*Source data*.
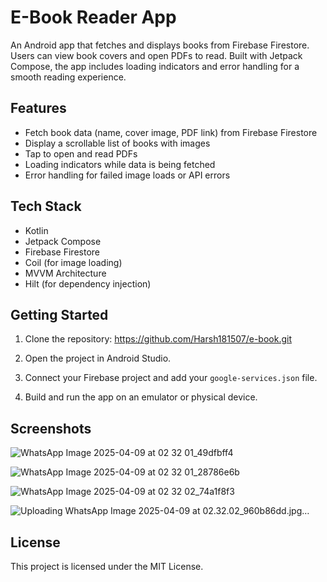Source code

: # E-Book Reader App

An Android app that fetches and displays books from Firebase Firestore. Users can view book covers and open PDFs to read. Built with Jetpack Compose, the app includes loading indicators and error handling for a smooth reading experience.

## Features

- Fetch book data (name, cover image, PDF link) from Firebase Firestore
- Display a scrollable list of books with images
- Tap to open and read PDFs
- Loading indicators while data is being fetched
- Error handling for failed image loads or API errors

## Tech Stack

- Kotlin
- Jetpack Compose
- Firebase Firestore
- Coil (for image loading)
- MVVM Architecture
- Hilt (for dependency injection)

## Getting Started

1. Clone the repository:
https://github.com/Harsh181507/e-book.git

2. Open the project in Android Studio.

3. Connect your Firebase project and add your `google-services.json` file.

4. Build and run the app on an emulator or physical device.

## Screenshots

![WhatsApp Image 2025-04-09 at 02 32 01_49dfbff4](https://github.com/user-attachments/assets/37495fad-ce03-4147-a056-716dae79cb25)

![WhatsApp Image 2025-04-09 at 02 32 01_28786e6b](https://github.com/user-attachments/assets/6b301d44-fbb3-4f3c-a731-2315a7f6cedf)

![WhatsApp Image 2025-04-09 at 02 32 02_74a1f8f3](https://github.com/user-attachments/assets/5059e494-d176-4e12-9082-509bcf20f4db)

![Uploading WhatsApp Image 2025-04-09 at 02.32.02_960b86dd.jpg…]()



## License

This project is licensed under the MIT License.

*Work request*. I need every line of the data that has the word "Compose"; please list them.

*Result of the exercise*.
An Android app that fetches and displays books from Firebase Firestore. Users can view book covers and open PDFs to read. Built with Jetpack Compose, the app includes loading indicators and error handling for a smooth reading experience.
- Jetpack Compose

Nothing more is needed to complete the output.